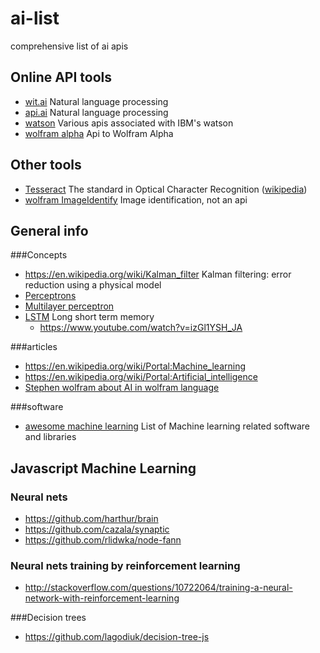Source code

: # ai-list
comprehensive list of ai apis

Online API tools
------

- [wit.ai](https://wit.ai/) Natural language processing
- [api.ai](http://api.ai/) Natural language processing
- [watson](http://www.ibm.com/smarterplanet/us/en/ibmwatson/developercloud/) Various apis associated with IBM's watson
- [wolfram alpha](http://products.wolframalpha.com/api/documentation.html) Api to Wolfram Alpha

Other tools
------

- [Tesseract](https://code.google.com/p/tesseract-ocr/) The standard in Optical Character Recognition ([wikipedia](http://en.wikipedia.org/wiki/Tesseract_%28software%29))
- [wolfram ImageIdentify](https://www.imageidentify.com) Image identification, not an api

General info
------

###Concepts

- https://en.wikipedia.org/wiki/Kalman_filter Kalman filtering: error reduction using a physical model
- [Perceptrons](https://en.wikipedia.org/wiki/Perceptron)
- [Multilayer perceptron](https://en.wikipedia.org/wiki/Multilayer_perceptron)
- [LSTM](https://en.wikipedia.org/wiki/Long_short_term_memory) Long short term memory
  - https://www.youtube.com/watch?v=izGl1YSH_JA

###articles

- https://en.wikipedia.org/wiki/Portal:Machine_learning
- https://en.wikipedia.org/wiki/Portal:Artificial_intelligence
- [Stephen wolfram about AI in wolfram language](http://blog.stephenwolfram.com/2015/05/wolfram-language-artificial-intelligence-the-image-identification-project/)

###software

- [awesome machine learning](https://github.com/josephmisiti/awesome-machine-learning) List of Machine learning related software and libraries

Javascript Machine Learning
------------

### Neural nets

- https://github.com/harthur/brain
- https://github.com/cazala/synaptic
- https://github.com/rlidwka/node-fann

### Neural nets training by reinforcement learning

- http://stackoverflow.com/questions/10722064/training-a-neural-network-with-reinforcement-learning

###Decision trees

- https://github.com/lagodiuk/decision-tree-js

...

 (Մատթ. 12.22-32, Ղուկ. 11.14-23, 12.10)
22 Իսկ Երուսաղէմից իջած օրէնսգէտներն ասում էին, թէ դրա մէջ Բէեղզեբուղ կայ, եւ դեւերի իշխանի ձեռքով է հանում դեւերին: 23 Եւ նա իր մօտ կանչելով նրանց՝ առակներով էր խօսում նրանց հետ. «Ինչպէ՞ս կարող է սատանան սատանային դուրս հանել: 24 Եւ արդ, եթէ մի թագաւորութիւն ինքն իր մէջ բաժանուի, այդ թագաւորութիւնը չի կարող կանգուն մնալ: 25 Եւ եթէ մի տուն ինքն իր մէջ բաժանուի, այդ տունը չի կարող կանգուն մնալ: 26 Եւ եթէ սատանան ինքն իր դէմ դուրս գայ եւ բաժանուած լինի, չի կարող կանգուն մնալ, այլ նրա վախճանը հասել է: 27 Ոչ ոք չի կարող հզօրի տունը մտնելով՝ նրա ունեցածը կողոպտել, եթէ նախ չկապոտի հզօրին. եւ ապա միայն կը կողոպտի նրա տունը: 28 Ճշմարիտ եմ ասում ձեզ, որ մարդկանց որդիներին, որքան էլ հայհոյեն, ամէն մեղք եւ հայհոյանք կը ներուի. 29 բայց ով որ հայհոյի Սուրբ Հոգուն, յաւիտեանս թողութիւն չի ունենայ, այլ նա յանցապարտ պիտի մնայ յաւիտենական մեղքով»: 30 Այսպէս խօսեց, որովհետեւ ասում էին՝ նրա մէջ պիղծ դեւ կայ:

* * *

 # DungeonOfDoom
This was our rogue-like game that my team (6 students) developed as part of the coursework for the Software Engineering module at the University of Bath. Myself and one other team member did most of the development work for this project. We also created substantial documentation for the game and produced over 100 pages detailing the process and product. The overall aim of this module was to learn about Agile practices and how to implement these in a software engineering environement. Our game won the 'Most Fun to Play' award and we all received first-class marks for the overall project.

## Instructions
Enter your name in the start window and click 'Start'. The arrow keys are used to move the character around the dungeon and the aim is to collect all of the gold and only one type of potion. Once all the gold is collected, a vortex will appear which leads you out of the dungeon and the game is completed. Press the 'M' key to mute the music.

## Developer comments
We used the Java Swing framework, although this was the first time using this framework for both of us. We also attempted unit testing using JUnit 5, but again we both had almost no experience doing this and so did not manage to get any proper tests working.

- **WHAT IS BEING ASKED**
Where the listing above reaches the line that contains "- [Perceptrons](https://en.wikipedia.org/wiki/Perceptron)", start retyping, and finish with the line that contains "- https://en.wikipedia.org/wiki/Portal:Artificial_intelligence"; reproduce those lines exactly and no others.

- **REPLY TO THE TASK**
- [Perceptrons](https://en.wikipedia.org/wiki/Perceptron)
- [Multilayer perceptron](https://en.wikipedia.org/wiki/Multilayer_perceptron)
- [LSTM](https://en.wikipedia.org/wiki/Long_short_term_memory) Long short term memory
  - https://www.youtube.com/watch?v=izGl1YSH_JA

###articles

- https://en.wikipedia.org/wiki/Portal:Machine_learning
- https://en.wikipedia.org/wiki/Portal:Artificial_intelligence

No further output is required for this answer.